Alleged labour disputes involving hundreds of thousands of US dollars have left seven Spanish fishing vessels legally stranded in Montevideo, threatening the reputation of Uruguay’s main port to continue as a South Atlantic fisheries hub.
The issue has become so serious that it was brought up in one of the latest cabinet meetings by the minister of Agriculture, Livestock and Fisheries.

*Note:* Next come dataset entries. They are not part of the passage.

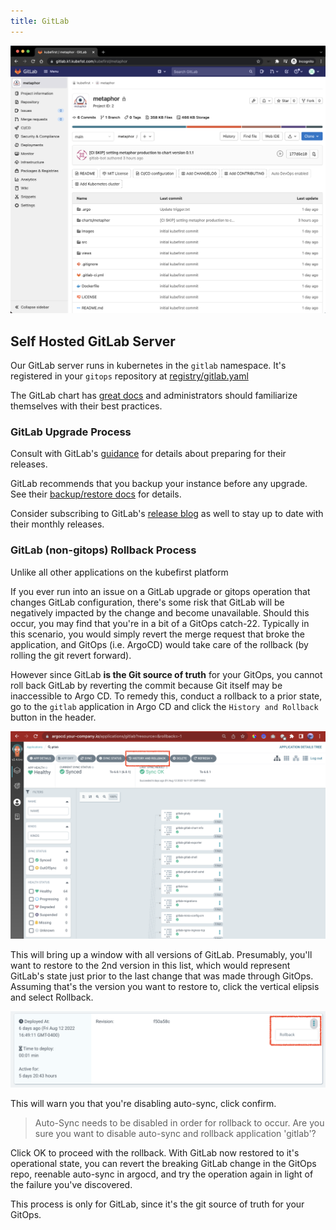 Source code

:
 ```yaml
---
title: GitLab
---
```


![Metaphor app in GitLab](../../img/kubefirst/gitlab/metaphor-in-gl.png)

## Self Hosted GitLab Server

Our GitLab server runs in kubernetes in the `gitlab` namespace. It's registered in your `gitops` repository at [registry/gitlab.yaml](https://github.com/kubefirst/gitops-template/blob/main/registry/gitlab.yaml)

The GitLab chart has [great docs](https://docs.gitlab.com/charts/installation/index.html) and administrators should familiarize themselves with their best practices.

### GitLab Upgrade Process

Consult with GitLab's [guidance](https://docs.gitlab.com/omnibus/update/README.html) for details about preparing for their releases.

GitLab recommends that you backup your instance before any upgrade. See their [backup/restore docs](https://docs.gitlab.com/charts/backup-restore/index.html) for details.

Consider subscribing to GitLab's [release blog](https://about.gitlab.com/releases/categories/releases/) as well to stay up to date with their monthly releases.

### GitLab (non-gitops) Rollback Process

Unlike all other applications on the kubefirst platform

If you ever run into an issue on a GitLab upgrade or gitops operation that changes GitLab configuration, there's some risk that GitLab will be negatively impacted by the change and become unavailable. Should this occur, you may find that you're in a bit of a GitOps catch-22. Typically in this scenario, you would simply revert the merge request that broke the application, and GitOps (i.e. ArgoCD) would take care of the rollback (by rolling the git revert forward).

However since GitLab **is the Git source of truth** for your GitOps, you cannot roll back GitLab by reverting the commit because Git itself may be inaccessible to Argo CD. To remedy this, conduct a rollback to a prior state, go to the `gitlab` application in Argo CD and click the `History and Rollback` button in the header.

![GitLab restore in Argo CD](../../img/kubefirst/gitlab/gitlab-restore-in-argocd.png)

This will bring up a window with all versions of GitLab. Presumably, you'll want to restore to the 2nd version in this list, which would represent GitLab's state just prior to the last change that was made through GitOps. Assuming that's the version you want to restore to, click the vertical elipsis and select Rollback.

![Rollback](../../img/kubefirst/gitlab/restore.png)

This will warn you that you're disabling auto-sync, click confirm.

> Auto-Sync needs to be disabled in order for rollback to occur. Are you sure you want to disable auto-sync and rollback application 'gitlab'?

Click OK to proceed with the rollback. With GitLab now restored to it's operational state, you can revert the breaking GitLab change in the GitOps repo, reenable auto-sync in argocd, and try the operation again in light of the failure you've discovered.

This process is only for GitLab, since it's the git source of truth for your GitOps.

The Legislative Transport and Fisheries committees are scheduled to begin an informative round with the different players and a delegation from the industry and unions related to port activities visited the Supreme Court where they exposed the situation before the magistrates.
Apparently two young solicitors, one from Chile and the other from Uruguay have managed to gain the trust of mostly Peruvian fishermen contracted by Spanish and other foreign flag companies operating from Montevideo and have initiated a series of labour demands, involving up to half a million US dollars, forcing the seizure of vessels that are immobilized for months with huge losses.
“This is plain extortion; although it’s all legal, the labour solicitors have found a legal gap which in practical terms is a ‘legal extortion’ forcing companies to loose huge amounts while the reputation of Montevideo crumbles”, argues Mario Baubeta, president of the Centro de Navegación.
Alberto Díaz president of the Uruguayan National Administration of Ports said the matter is “a threat” for the port of Montevideo and “we have begun contacts with all parties concerned with what is happening”.
“The risk and costs of seizures is enormous. We have a report on the importance of the fisheries activities in the port of Montevideo and other ports and the consequences if this situation continues”, said Díaz who anticipated that Parliament is already working of the issue after it was considered at an Executive cabinet meeting.
Last week a delegation from the Centro de Navegación, members of Parliament, union leaders and representatives from the Administration of Ports was received at the Supreme Court. Chief Justice Jorge Chediak listened and said he would be consulting with his peers.
Jorge Pozzi, member of Parliament from the ruling coalition said that the concern is not only limited to the fisheries sector, but to other related activities. He mentioned for example the fact that local companies make the cardboard and other materials for the shipping of fish produce to Spain.
“Demands are totally disproportionate; we have seven vessels seized at the moment, and this stimulates other fishermen to begin demands”, underlines Baubeta, which also means there “is not legal certainty for operations in the port of Montevideo. Nobody is going to come to risk falling in a trap”.
Baubeta said that one of the possible solutions is to make labour trials speedier, “but at the moment these courts are over-worked and saturated with all sort of cases”. Furthermore these solicitors pay the fishermen a few dollars and make them sign a legal paper to act in their name and which they manage at their will: a real legal extortion”.
Diaz from the ports authority and Baubeta agree that fisheries are one of the most dynamic industries for on shore activities since it creates many indirect jobs.
“We have 70 Spanish vessels operating from Montevideo and that only means at least four million US dollars annually”, said Baubeta. But if a solution is not found to the seizures, there is much competition in the region and other ports and terminals are ready to take over be it for the unloading and packaging or simply for transhipment.
Diaz mentioned Rio Grande in southern Brazil as the great competitor waiting to move in and receive the disappointed and frustrated fishing vessels now operating in Montevideo.
“At this rate we are the only losers. We must improve services, the legal framework. Transhipment is money and costs, so if it’s cheaper somewhere else, that is where they will head”, warned Diaz.